### Required action
A single number is the answer here: the count of lines in the data below that include the word "columns".

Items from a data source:
________________________

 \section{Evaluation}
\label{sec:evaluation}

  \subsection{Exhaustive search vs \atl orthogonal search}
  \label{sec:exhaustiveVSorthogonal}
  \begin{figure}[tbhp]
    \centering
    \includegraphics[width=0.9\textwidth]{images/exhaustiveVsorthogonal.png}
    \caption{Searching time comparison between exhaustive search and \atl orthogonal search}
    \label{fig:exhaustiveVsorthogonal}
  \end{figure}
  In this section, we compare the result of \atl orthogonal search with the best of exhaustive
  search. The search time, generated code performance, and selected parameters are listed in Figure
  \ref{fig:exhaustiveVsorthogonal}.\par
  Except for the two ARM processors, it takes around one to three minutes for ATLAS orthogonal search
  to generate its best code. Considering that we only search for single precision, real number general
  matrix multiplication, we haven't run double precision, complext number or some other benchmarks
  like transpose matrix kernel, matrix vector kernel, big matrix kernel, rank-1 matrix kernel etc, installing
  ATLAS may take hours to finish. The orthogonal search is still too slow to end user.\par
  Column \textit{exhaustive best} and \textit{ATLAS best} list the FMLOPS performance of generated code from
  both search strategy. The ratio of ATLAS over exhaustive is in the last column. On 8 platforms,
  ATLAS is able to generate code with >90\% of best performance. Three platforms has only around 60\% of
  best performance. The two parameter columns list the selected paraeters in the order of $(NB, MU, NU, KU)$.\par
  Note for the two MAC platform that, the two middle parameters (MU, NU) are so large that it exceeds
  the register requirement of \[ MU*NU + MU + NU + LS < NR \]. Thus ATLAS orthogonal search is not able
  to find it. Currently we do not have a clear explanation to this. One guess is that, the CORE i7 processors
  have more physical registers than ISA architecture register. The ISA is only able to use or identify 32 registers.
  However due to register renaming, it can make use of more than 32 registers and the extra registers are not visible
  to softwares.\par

________________________

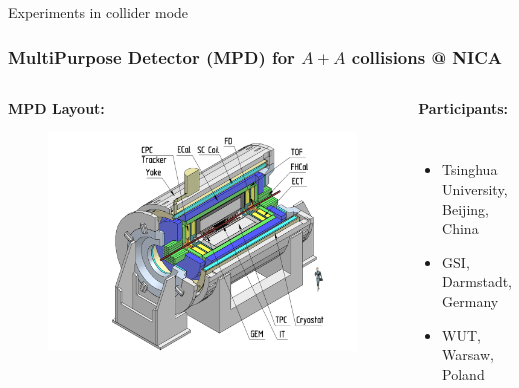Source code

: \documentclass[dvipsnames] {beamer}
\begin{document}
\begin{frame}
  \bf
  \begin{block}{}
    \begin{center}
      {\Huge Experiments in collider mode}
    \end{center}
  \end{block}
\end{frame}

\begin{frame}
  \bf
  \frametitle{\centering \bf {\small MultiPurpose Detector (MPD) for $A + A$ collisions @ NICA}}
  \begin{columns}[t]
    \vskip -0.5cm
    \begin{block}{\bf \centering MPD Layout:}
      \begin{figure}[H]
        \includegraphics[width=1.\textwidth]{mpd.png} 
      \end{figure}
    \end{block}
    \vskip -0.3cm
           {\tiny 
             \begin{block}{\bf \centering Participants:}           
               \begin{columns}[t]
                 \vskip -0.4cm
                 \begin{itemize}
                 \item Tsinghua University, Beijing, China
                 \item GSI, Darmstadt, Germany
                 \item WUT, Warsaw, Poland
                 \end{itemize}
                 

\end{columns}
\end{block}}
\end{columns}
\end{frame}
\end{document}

________________________

### Task output
5